Iceland's prime minister on Monday faced calls to resign after leaked "Panama Papers" tax documents showed he and his wife used an offshore firm to allegedly hide million-dollar investments.
"I have not considered quitting because of this matter nor am I going to quit because of this matter," Prime Minister Sigmundur David Gunnlaugsson told Icelandic television Channel 2.
Financial records published by the International Consortium of Investigative Journalists showed that Gunnlaugsson, 41, and his wife Anna Sigurlaug Palsdottir bought the offshore company Wintris Inc. in the British Virgin Islands in December 2007.
The company was intended to manage Palsdottir's inheritance from her businessman father, the amount of which has not been disclosed.
Gunnlaugsson transferred his 50-percent stake to his wife at the end of 2009, for the symbolic sum of one dollar.
But when he was elected a member of parliament for the first time in April 2009 as a member of the centre-right Progressive Party, he neglected to mention the stake in his declaration of shareholdings.
Gunnlaugsson has insisted he never hid any money abroad, and says his wife paid all her taxes on the company in Iceland.
He has denounced the release of the documents leaked from a Panama-based law firm, calling it a witch hunt against him and his wife.
"She (Palsdottir) has been adamant about paying taxes on it (Wintris) to Icelandic society rather than saving money by paying taxes abroad.
"She has neither utilised tax havens nor can you say that her company is an offshore company," Gunnlaugsson said on his website on Monday.
- Calls for resignation -
It was unclear whether Gunnlaugsson was guilty of tax evasion but his opponents have insisted he step down regardless.
"The prime minister should immediately resign," former Social Democratic prime minister Johanna Sigurdardottir said in a message posted on Facebook.
More than 25,000 Icelanders have signed a petition demanding his resignation.
The opposition has said it will propose a vote of no confidence in parliament, likely to be held this week.
Gunnlaugsson, who promised full transparency when he became premier in 2013, has been in the hot seat since his wife acknowledged the existence of her offshore company in mid-March, before the "Panama Papers" leaks.

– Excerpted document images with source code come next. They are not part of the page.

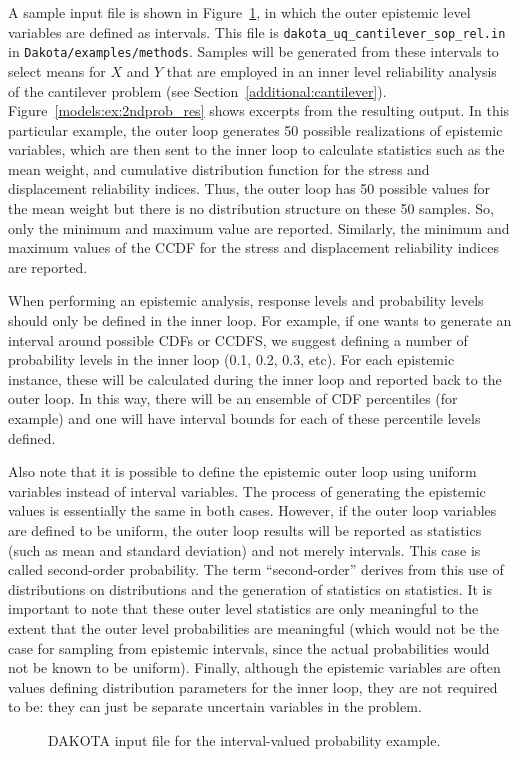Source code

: A sample input file is shown in Figure~\ref{models:ex:2ndprob}, in
which the outer epistemic level variables are defined as intervals. 
This file is \texttt{dakota\_uq\_cantilever\_sop\_rel.in} 
in \texttt{Dakota/examples/methods}.  Samples will be generated from these intervals to select means for
$X$ and $Y$ that are employed in an inner level reliability analysis
of the cantilever problem (see Section~\ref{additional:cantilever}).
Figure~\ref{models:ex:2ndprob_res} shows excerpts from the resulting
output.  In this particular example, the outer loop generates 50 
possible realizations of epistemic variables, which are then 
sent to the inner loop to calculate statistics such as 
the mean weight, 
and cumulative distribution function for the stress and displacement
reliability indices.  Thus, the outer loop has 50 possible values for the mean 
weight but there is no distribution structure on these 50 samples.  So, 
only the minimum and maximum value are reported.  Similarly, the 
minimum and maximum values of the CCDF for the stress and 
displacement reliability indices are reported. 

When performing an epistemic analysis, response levels and 
probability levels should only be defined in the inner loop. 
For example, if one wants to generate an interval around possible 
CDFs or CCDFS, we suggest defining a number of probability levels 
in the inner loop (0.1, 0.2, 0.3, etc).  For each epistemic instance, 
these will be calculated during the inner loop and reported back to the 
outer loop.  In this way, there will be an ensemble of CDF percentiles 
(for example) and one will have interval bounds for each of these 
percentile levels defined.  

Also note that it is possible to define the epistemic outer 
loop using uniform variables instead of interval variables.  The 
process of generating the epistemic values is essentially the 
same in both cases.  However, if the outer loop variables are 
defined to be uniform, the outer loop results will be reported as 
statistics (such as mean and standard deviation) and not merely intervals. 
This case is called second-order probability. 
The term ``second-order'' derives from this use of distributions on
distributions and the generation of statistics on statistics. 
It is important to note that these outer level
statistics are only meaningful to the extent that the outer level
probabilities are meaningful (which would not be the case for sampling
from epistemic intervals, since the actual probabilities would not be
known to be uniform).  Finally, although the epistemic variables are 
often values defining distribution parameters for the inner loop, 
they are not required to be: they can just be separate uncertain variables 
in the problem. 
\begin{figure}
  \centering
  \begin{bigbox}
    \begin{tiny}
    \end{tiny}
  \end{bigbox}
  \caption{DAKOTA input file for the interval-valued probability example.}
  \label{models:ex:2ndprob}
\end{figure}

In an interview with Swedish public broadcaster SVT recorded last month, excepts of which were aired in Iceland on Sunday, Gunnlaugsson became visibly upset after being repeatedly asked about his wife's company, eventually storming out of the room.
"It's like you are accusing me of something," he declared.
A spokesperson for the prime minister told SVT that the couple had fully respected Icelandic law and declared all income and property since 2008.
Despite media requests, his tax records have not yet been publicly released.
A demonstration calling for Gunnlaugsson's resignation was to be held Monday evening in Reykjavik.
"People should not have a prime minister they are ashamed of... The prime minister displayed his lack of faith in the Icelandic currency and economy by placing his money in a tax haven," said Sigurdardottir, the former prime minister.